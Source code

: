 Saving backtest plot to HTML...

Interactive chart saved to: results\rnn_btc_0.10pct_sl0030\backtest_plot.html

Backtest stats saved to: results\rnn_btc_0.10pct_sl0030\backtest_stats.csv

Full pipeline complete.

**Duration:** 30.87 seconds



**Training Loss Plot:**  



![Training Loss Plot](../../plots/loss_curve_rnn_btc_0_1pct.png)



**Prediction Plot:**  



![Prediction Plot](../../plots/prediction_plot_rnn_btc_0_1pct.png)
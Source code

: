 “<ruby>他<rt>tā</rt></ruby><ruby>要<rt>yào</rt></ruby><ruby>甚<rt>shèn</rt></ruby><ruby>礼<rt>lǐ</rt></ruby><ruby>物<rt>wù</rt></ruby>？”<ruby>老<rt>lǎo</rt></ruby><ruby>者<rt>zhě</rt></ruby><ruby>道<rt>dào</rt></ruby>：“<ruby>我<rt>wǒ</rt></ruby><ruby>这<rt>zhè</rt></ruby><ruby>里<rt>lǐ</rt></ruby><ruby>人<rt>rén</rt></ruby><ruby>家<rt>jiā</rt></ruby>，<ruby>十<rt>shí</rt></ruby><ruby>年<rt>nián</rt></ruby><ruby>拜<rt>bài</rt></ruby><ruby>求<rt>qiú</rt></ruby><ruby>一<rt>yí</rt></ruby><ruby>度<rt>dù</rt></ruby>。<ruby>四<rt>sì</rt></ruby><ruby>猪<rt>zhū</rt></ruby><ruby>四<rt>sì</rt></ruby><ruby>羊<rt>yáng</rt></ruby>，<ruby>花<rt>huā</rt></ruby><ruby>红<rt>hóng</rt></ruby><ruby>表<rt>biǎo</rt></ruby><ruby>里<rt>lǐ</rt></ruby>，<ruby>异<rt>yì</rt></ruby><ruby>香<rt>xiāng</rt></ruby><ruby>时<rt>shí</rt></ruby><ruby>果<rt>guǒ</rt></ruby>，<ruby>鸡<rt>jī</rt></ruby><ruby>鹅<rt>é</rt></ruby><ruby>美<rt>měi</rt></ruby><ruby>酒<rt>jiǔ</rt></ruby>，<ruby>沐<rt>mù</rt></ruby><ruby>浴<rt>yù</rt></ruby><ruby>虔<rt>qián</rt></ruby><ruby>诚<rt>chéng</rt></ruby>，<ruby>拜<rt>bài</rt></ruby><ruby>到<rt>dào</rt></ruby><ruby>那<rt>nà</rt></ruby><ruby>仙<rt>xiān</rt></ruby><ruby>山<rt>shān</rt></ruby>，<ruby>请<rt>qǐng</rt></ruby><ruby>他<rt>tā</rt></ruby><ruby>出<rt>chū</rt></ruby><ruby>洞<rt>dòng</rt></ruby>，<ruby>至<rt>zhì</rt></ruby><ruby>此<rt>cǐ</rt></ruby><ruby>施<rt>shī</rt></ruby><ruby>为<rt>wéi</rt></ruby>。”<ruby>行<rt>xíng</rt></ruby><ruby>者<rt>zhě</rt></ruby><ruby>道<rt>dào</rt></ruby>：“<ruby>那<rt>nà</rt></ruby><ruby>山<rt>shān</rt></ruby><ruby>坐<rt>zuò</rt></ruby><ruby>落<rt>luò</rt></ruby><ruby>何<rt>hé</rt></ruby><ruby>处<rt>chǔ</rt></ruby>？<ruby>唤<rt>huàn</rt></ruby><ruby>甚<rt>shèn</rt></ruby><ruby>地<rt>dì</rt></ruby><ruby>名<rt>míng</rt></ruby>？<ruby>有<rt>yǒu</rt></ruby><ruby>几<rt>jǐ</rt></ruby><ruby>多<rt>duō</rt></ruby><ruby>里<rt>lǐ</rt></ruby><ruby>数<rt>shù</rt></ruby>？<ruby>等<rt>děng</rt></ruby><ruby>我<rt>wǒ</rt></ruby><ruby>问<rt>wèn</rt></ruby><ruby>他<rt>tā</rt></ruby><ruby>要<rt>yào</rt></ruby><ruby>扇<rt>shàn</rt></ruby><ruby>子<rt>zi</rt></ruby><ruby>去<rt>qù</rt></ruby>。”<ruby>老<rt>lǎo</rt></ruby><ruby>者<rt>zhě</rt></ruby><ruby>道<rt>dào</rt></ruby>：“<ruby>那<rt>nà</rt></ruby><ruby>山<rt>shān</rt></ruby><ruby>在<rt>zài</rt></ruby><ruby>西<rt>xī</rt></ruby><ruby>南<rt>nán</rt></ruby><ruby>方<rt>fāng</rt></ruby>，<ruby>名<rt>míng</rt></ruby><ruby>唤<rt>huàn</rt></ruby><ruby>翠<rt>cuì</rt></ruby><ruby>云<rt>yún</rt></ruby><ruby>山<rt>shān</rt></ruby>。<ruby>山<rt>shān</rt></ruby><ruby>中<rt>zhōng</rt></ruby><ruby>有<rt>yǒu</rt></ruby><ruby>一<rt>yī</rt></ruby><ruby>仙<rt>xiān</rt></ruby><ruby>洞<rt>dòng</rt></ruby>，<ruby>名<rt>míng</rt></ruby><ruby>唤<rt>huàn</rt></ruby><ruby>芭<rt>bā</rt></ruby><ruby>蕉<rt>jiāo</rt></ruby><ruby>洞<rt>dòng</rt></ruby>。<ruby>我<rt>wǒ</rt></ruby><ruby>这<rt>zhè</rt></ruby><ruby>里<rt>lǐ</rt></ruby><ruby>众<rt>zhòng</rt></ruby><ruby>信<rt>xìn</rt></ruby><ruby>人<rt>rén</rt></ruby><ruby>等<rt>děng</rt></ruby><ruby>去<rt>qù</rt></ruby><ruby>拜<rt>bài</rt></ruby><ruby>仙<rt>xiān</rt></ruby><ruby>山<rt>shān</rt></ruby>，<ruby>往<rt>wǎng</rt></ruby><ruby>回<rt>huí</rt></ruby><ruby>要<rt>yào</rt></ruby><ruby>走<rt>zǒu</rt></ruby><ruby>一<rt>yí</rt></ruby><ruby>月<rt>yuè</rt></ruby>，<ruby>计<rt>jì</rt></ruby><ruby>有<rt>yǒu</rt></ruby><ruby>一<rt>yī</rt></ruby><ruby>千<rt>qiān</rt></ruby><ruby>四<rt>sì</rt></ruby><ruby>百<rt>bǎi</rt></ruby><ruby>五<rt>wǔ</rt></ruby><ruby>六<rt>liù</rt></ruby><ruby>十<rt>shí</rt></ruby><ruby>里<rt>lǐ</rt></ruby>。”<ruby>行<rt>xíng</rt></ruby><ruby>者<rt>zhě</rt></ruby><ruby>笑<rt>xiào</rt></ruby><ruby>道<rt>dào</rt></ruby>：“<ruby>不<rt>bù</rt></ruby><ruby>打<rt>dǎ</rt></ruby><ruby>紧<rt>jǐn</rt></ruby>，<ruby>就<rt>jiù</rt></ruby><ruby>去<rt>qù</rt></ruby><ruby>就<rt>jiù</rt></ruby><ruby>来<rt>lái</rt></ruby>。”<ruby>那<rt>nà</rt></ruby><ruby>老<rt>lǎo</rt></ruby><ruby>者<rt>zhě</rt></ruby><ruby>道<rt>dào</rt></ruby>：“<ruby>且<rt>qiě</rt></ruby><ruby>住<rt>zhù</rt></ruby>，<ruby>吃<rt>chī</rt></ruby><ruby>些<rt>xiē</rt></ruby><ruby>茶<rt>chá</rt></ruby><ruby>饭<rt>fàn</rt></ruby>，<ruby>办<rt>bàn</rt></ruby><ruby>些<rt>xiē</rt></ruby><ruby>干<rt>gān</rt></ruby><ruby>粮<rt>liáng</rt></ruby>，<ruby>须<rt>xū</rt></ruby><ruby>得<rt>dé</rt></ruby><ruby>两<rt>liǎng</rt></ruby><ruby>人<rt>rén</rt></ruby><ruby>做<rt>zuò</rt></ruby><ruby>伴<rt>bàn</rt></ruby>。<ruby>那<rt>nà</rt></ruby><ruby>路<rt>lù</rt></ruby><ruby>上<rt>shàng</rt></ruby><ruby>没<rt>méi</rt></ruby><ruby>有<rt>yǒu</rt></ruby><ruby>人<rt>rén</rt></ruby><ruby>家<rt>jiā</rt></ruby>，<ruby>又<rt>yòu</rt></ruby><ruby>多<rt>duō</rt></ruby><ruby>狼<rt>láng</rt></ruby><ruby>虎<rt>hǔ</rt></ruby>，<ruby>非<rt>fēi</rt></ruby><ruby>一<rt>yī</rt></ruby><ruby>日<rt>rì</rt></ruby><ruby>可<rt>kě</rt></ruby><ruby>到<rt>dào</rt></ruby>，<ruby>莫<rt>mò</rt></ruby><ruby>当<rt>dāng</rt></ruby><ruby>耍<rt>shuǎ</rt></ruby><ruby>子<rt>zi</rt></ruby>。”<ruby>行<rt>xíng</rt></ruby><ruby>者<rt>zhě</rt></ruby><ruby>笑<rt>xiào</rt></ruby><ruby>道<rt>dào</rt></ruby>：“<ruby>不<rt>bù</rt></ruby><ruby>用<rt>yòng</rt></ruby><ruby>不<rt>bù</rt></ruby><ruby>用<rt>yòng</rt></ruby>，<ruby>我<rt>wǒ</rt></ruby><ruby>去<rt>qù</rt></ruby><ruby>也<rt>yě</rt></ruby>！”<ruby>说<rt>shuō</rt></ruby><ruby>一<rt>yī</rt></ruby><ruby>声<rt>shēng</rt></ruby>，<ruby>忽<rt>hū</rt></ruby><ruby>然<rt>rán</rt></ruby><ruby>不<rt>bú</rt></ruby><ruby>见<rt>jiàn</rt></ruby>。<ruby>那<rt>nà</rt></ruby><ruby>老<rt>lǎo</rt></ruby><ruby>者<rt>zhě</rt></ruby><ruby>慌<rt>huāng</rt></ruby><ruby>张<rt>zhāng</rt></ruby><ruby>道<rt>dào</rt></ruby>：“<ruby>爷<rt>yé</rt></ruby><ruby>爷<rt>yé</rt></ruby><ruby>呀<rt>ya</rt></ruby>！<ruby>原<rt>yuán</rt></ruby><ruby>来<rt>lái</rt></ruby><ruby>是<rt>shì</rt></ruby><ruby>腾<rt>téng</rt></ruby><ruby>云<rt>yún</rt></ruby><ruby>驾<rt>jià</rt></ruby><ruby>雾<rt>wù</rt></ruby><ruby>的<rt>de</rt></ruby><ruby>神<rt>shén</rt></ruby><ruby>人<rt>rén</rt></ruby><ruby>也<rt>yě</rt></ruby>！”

______________________________

**THE TASK**
Tally the lines in the records that hold the word "saved", and state only the resulting number.

**ANSWER FOR THIS EXERCISE**
2